Not long ago I wrote of my quest to craft a proper Masonic vignette. If you missed it, that post is here.
Days later, and I’ve still not managed to craft that vignette, but I have come up with two pieces of flash fiction, both posted below.
Now before you read them, let me warn you…
They are both a wee bit odd. Both are well outside the usual here on Emeth.
One of our regular commenters here, W:. Brother Glenn wrote in response to my vignette post that it reminded him of Snoopy, sitting atop his doghouse with his typewriter, imagining the world’s great novel.
As Snoopy began: “It was a dark and stormy night…” I channeled the famed Peanuts character and ended up with a bit of flash.
The second bit of flash is admittedly erotically themed. Not pornographic by any means, but probably ‘not safe for work’ either.
So, that’s your warning. The flash fiction below are flights of fancy. Fiction, not fact, odd, but both touching upon the lessons of Freemasonry. If that’s not your thing, I understand, and I’d advise not reading further.
Worry not, I promise the next post here on Emeth will be back to normal!
It Was A Dark And Stormy Night
If Snoopy can do it, I can too
It was a dark and stormy night when I walked up to the door of the Temple on Ballard’s Market Street. I started to reach for the door, but it was opened from inside by a friend. My natural inclination was to smile and make small talk, but he’d have none of that. He was serious, virtually silent.

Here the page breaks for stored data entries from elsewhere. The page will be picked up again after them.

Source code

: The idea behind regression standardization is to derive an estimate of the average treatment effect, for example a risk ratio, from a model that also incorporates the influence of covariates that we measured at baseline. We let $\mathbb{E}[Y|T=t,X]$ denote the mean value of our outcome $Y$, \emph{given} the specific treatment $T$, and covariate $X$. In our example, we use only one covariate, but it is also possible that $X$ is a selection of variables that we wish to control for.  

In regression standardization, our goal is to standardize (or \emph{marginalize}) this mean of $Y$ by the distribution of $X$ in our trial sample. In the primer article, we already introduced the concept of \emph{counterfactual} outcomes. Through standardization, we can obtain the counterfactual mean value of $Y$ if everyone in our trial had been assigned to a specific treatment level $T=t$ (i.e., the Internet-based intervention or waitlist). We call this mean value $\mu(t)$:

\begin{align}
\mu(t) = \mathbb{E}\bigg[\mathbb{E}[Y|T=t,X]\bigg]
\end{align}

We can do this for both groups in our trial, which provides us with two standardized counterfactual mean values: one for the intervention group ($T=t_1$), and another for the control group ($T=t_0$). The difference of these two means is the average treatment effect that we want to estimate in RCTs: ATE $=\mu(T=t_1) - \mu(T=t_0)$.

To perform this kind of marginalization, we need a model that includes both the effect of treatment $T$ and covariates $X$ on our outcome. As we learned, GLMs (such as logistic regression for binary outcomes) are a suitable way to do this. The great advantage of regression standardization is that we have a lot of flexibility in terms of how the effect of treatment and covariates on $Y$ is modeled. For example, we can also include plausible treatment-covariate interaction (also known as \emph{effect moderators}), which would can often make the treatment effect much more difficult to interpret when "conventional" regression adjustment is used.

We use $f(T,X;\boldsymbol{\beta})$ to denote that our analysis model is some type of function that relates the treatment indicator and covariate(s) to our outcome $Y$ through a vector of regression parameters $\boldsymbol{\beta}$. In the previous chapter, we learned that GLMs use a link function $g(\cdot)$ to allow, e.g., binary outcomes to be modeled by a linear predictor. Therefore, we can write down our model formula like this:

Within mere moments I found myself blindfolded and felt myself being lowered by the Temple’s elevator. My friend's hand firmly gripping my arm at the elbow. When the elevator stopped he led me on a walk through what I assumed must be the basement. The scent of must and dampness caught my attention.

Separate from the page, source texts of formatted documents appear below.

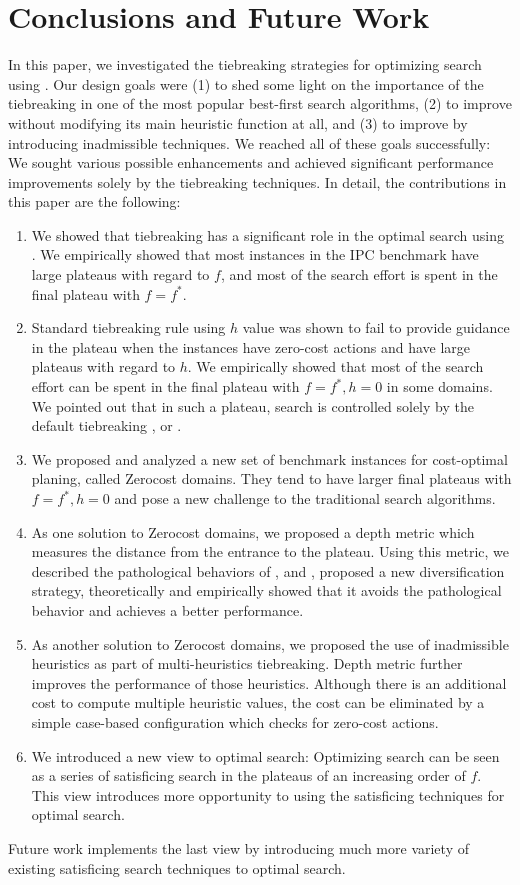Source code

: 
\section{Conclusions and Future Work}

In this paper, we investigated the tiebreaking strategies for optimizing search using \astar.  Our design goals
were (1) to shed some light on the importance of the tiebreaking in one of the most popular best-first search
algorithms, (2) to improve \astar without modifying its main heuristic function at all, and (3) to
improve \astar by introducing inadmissible techniques. We reached all of these goals successfully: We sought
various possible enhancements and achieved significant performance improvements solely by the tiebreaking
techniques. In detail, the contributions in this paper are the following:

\begin{enumerate}
 \item We showed that tiebreaking has a significant role in the optimal
       search using \astar. We empirically showed that most instances in the IPC
       benchmark have large plateaus with regard to $f$, and most of the
       search effort is spent in the final plateau with $f=f^*$.
 \item Standard tiebreaking rule using $h$ value was shown to fail to
       provide guidance in the plateau when the instances have zero-cost
       actions and have large plateaus with regard to $h$.
       We empirically showed that most of the search effort can be spent in
       the final plateau with $f=f^*, h=0$ in some domains. We pointed out that in such
       a plateau, search is controlled solely by the
       default tiebreaking \fifo, \lifo or \ro.
 \item We proposed and analyzed a new set of benchmark instances for cost-optimal planing, called Zerocost domains.
       They tend to have larger final plateaus with $f=f^*, h=0$ and pose a new challenge to the traditional search
       algorithms.
 \item As one solution to Zerocost domains, we proposed a depth metric
       which measures the distance from the entrance to the
       plateau. Using this metric, we described the pathological
       behaviors of \fifo, \lifo and \ro, proposed a new diversification
       strategy, theoretically and empirically showed that it avoids the
       pathological behavior and achieves a better performance.
 \item As another solution to Zerocost domains, we proposed the use of
       inadmissible heuristics as part of multi-heuristics tiebreaking.
       Depth metric further improves the performance of those
       heuristics. Although there is an additional cost to compute
       multiple heuristic values, the cost can be eliminated by a simple
       case-based configuration which checks for zero-cost actions.
 \item We introduced a new view to optimal \astar search: Optimizing search can be seen as a series of satisficing
       search in the plateaus of an increasing order of $f$. This view introduces more opportunity to using the
       satisficing techniques for optimal search.
\end{enumerate}

Future work implements the last view by introducing much more variety of
existing satisficing search techniques to optimal search.
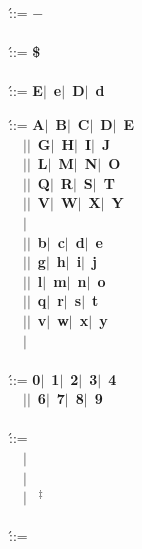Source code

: \begin{bnf_tabbing}
\>  \' ::= \> {\bf\boldmath $-$} \\
\\
\>  \' ::= \> {\bf \$} \\
\\
\digittabbing
\>  \' ::= \> 
   {\bf E}\>$|$~{\bf e}\>$|$~{\bf D}\>$|$~{\bf d} \\
\end{bnf_tabbing}\newpage\begin{bnf_tabbing}
\digittabbing
\>  \' ::= \> 
   {\bf A}\>$|$~{\bf B}\>$|$~{\bf C}\>$|$~{\bf D}\>$|$~{\bf E} \\
\>~~$|$\>$|$~{\bf G}\>$|$~{\bf H}\>$|$~{\bf I}\>$|$~{\bf J} \\
\>~~$|$\>$|$~{\bf L}\>$|$~{\bf M}\>$|$~{\bf N}\>$|$~{\bf O} \\
\>~~$|$\>$|$~{\bf Q}\>$|$~{\bf R}\>$|$~{\bf S}\>$|$~{\bf T} \\
\>~~$|$\>$|$~{\bf V}\>$|$~{\bf W}\>$|$~{\bf X}\>$|$~{\bf Y} \\
\>~~$|$ \\
\>~~$|$\>$|$~{\bf b}\>$|$~{\bf c}\>$|$~{\bf d}\>$|$~{\bf e} \\
\>~~$|$\>$|$~{\bf g}\>$|$~{\bf h}\>$|$~{\bf i}\>$|$~{\bf j} \\
\>~~$|$\>$|$~{\bf l}\>$|$~{\bf m}\>$|$~{\bf n}\>$|$~{\bf o} \\
\>~~$|$\>$|$~{\bf q}\>$|$~{\bf r}\>$|$~{\bf s}\>$|$~{\bf t} \\
\>~~$|$\>$|$~{\bf v}\>$|$~{\bf w}\>$|$~{\bf x}\>$|$~{\bf y} \\
\>~~$|$ \\
\\
\>  \' ::= \>
   {\bf 0}\>$|$~{\bf 1}\>$|$~{\bf 2}\>$|$~{\bf 3}\>$|$~{\bf 4} \\
\>~~$|$\>$|$~{\bf 6}\>$|$~{\bf 7}\>$|$~{\bf 8}\>$|$~{\bf 9} \\
\bnftabbing
\\
\>  \' ::= \>
    \\
\> ~~$|$ \>  \\
\> ~~$|$ \>  \\
\> ~~$|$ \> ~{\sf $^{\ddagger}$} \\
\\
\>  \' ::= \>
    \\

\end{bnf_tabbing}
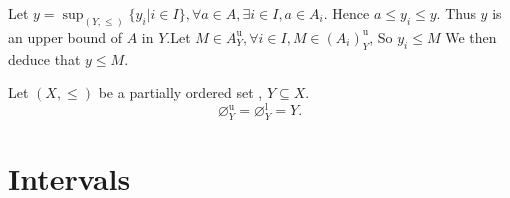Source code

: \begin{proofenv}
    Let $y=\sup_{(Y, \le)}\{y_i|i\in I\}, \forall a\in A , \exists i\in I, a\in A_i$. Hence $a\le y_i\le y$. Thus $y $ is an upper bound of $A$ in $Y$.Let $M\in A_Y^\mathrm{u}, \forall i \in I, M\in (A_i)_Y^\mathrm{u}$,  So $y_i \le M $ We then deduce that $y\le M$.
\end{proofenv}
\begin{propositionenv}
    Let $(X, \le)$ be a partially ordered set , $Y\subseteq X$.$$\varnothing_Y^\mathrm{u}=\varnothing_Y^\mathrm{l}=Y.$$
\end{propositionenv}


\section{Intervals}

Without a word I was helped into a chair. The blindfold was removed, and I heard my friend exit through a door directly behind me.
As my eyes slowly focused, a human skull on the table directly in front of me caught my attention. Eventually looking around the chamber I had been placed within, I realized that I was surrounded by images of death. The blackness of the room illuminated only with the steady flame of a single candle.

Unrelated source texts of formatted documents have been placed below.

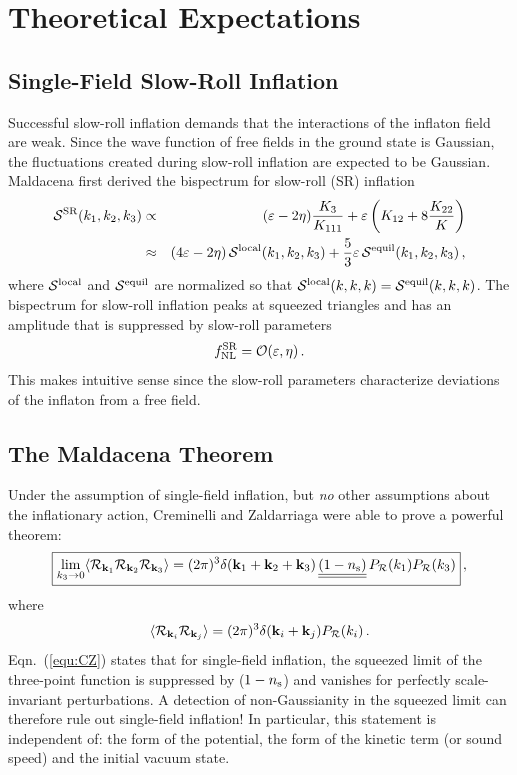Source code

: \documentclass[12pt,letterpaper,rotate]{article}
\def\beq{\begin{equation}}
\def\eeq{\end{equation}}
\def\bea{\begin{eqnarray}}
\def\eea{\end{eqnarray}}
\def\R{{\cal R}}
\begin{document}
{\section{Theoretical Expectations}

\subsection{Single-Field Slow-Roll Inflation}

Successful slow-roll inflation demands that the interactions of the inflaton field are weak. Since the wave function of free fields in the ground state is Gaussian, the fluctuations created during slow-roll inflation are expected to be Gaussian.
Maldacena \cite{malda} first derived the bispectrum for slow-roll (SR) inflation
\bea
{\cal S}^{\rm SR}(k_1, k_2, k_3) &\propto& ( \varepsilon - 2 \eta) \frac{K_3}{K_{111}} + \varepsilon \left(K_{12} + 8 \frac{K_{22}}{K} \right) \\
&\approx& (4 \varepsilon - 2 \eta) \, {\cal S}^{\rm local}(k_1, k_2, k_3) + \frac{5}{3} \varepsilon \, {\cal S}^{\rm equil}(k_1, k_2, k_3)\, , \label{equ:SSR}
\eea
where ${\cal S}^{\rm local}$ and ${\cal S}^{\rm equil}$ are normalized so that ${\cal S}^{\rm local}(k,k,k) = {\cal S}^{\rm equil}(k,k,k)$.
The bispectrum for slow-roll inflation peaks at squeezed triangles and has an amplitude that is suppressed by slow-roll parameters \cite{malda}
\beq
f_{\rm NL}^{\rm SR} = {\cal O}(\varepsilon, \eta)\, . 
\eeq
This makes intuitive sense since the slow-roll parameters characterize deviations of the inflaton from a free field.

\subsection{The Maldacena Theorem}

Under the assumption of single-field inflation, but {\it no} other assumptions about the inflationary action,
Creminelli and Zaldarriaga \cite{Creminelli:2004yq} were able to prove a powerful theorem: %
\beq
\label{equ:CZ}
\fbox{$\displaystyle
\lim_{k_3 \to 0} \langle \R_{{\bf k}_1} \R_{{\bf k}_2} \R_{{\bf k}_3} \rangle = (2\pi)^3 \delta({\bf k}_1 + {\bf k}_2 + {\bf k}_3) \, \underline{\underline{(1-n_{\rm s})}} \, P_\R(k_1) P_\R(k_3) $} \, ,
\eeq
where
\beq
\langle \R_{{\bf k}_i} \R_{{\bf k}_j} \rangle = (2\pi)^3 \delta({\bf k}_i + {\bf k}_j) P_\R(k_i)\, .
\eeq
Eqn.~(\ref{equ:CZ}) states that for single-field inflation, the squeezed limit of the three-point function is suppressed by ($1-n_{\rm s}$) and vanishes for perfectly scale-invariant perturbations.
A detection of non-Gaussianity in the squeezed limit can therefore rule out single-field inflation!
In particular, this statement is independent of: the form of the potential, the form of the kinetic term (or sound speed) and the initial vacuum state.

}
\end{document}
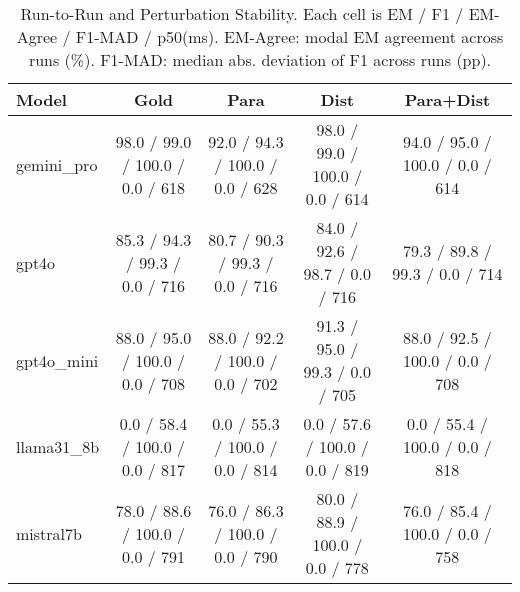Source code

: \begin{table}[t]\centering
\caption{Run-to-Run and Perturbation Stability. Each cell is EM / F1 / EM-Agree / F1-MAD / p50(ms). EM-Agree: modal EM agreement across runs (\%). F1-MAD: median abs. deviation of F1 across runs (pp).}
\label{tab:stability}
\small
\setlength{\tabcolsep}{4pt}
\renewcommand{\arraystretch}{1.05}
\begin{tabular}{lcccc}
\toprule
Model & Gold & Para & Dist & Para+Dist \\
\midrule
gemini_pro & 98.0 / 99.0 / 100.0 / 0.0 / 618 & 92.0 / 94.3 / 100.0 / 0.0 / 628 & 98.0 / 99.0 / 100.0 / 0.0 / 614 & 94.0 / 95.0 / 100.0 / 0.0 / 614 \\
gpt4o & 85.3 / 94.3 / 99.3 / 0.0 / 716 & 80.7 / 90.3 / 99.3 / 0.0 / 716 & 84.0 / 92.6 / 98.7 / 0.0 / 716 & 79.3 / 89.8 / 99.3 / 0.0 / 714 \\
gpt4o_mini & 88.0 / 95.0 / 100.0 / 0.0 / 708 & 88.0 / 92.2 / 100.0 / 0.0 / 702 & 91.3 / 95.0 / 99.3 / 0.0 / 705 & 88.0 / 92.5 / 100.0 / 0.0 / 708 \\
llama31_8b & 0.0 / 58.4 / 100.0 / 0.0 / 817 & 0.0 / 55.3 / 100.0 / 0.0 / 814 & 0.0 / 57.6 / 100.0 / 0.0 / 819 & 0.0 / 55.4 / 100.0 / 0.0 / 818 \\
mistral7b & 78.0 / 88.6 / 100.0 / 0.0 / 791 & 76.0 / 86.3 / 100.0 / 0.0 / 790 & 80.0 / 88.9 / 100.0 / 0.0 / 778 & 76.0 / 85.4 / 100.0 / 0.0 / 758 \\
\bottomrule
\end{tabular}
\end{table}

I looked down towards my hands and saw that they were resting on paper. That paper commanding me to contemplate my own mortality.
The Divine Feminine
A visit from the muse
Shut up in his dark bedroom, sleep hadn’t yet overtaken the writer, but it was close. Lying on his side, his eyes were almost closed, his body was relaxed, and his mind was growing quiet. He waited, in the silent dark, for sleep to embrace him.
The writer didn’t know how long he had been in that state when it was abruptly interrupted by his door being silently opened. The light now entering his room from elsewhere in the house was very dim, but in it he saw the muse.
It wasn’t her first visit to him, and as in the past, he found her form striking. A thin, taught body, nude except for the long hair cascading across her shoulders and down her back. He was motionless as she entered the room.
Reaching his bed, she gently pushed him onto his back. “You worshiped me well today, over two thousand words of flowing prose. For that, you’ll have a treat, a nice desert.” The writer thought he heard the muse, this Goddess say.
He lay still as she climbed into his bed and over him, pushing the blankets away as she did so. Gracefully she placed a knee next to each of his upper arms and when positioned as needed, she slowly sat on the writer’s mouth.
Captivated, he began to worship with lips and tongue. He felt the muse’s fingertips begin caressing his chest, but soon her gentle touch grew harder, more forceful. Her fingernails found his sensitive nipples, and pinching, squeezing, she transformed them into points of pain.
Lost in a heaven of her creation, the mortal writer worshiped his muse, his Goddess, as he suffered for her. Somewhere, deep within his soul, he remembered the mythological checkered pavement of Jerusalem’s first Temple. Black and white, good and bad, pleasure and pain.
The muse left, as quickly as she had come, and the writer drifted off to sleep. That night he dreamt of that checkered pavement. Dreamt of the lesson it teaches. That to truly know pleasure we must know pain, to truly know good we must know evil.
I close this odd little post with a thought from Louis L’amour:
“You asked if I have reverence? I have reverence for truth, but I do not know what truth is. I suspect there are many truths, and therefore, I suspect all who claim to have the truth.”
Solid prose on both accounts. Not quite outside the circumscription of the Compasses, lol.
I feel these could be snapshots within a larger story of one's Masonic journey.
I haved lived a few situations like this, bravo to you Sir, for knowing the difference betwixt a cable tow and cable chain. I am currently writing a novel that starts with a man eating a salad. "No great story ever started with a man eating a salad" is often said. "Wanna bet" says I.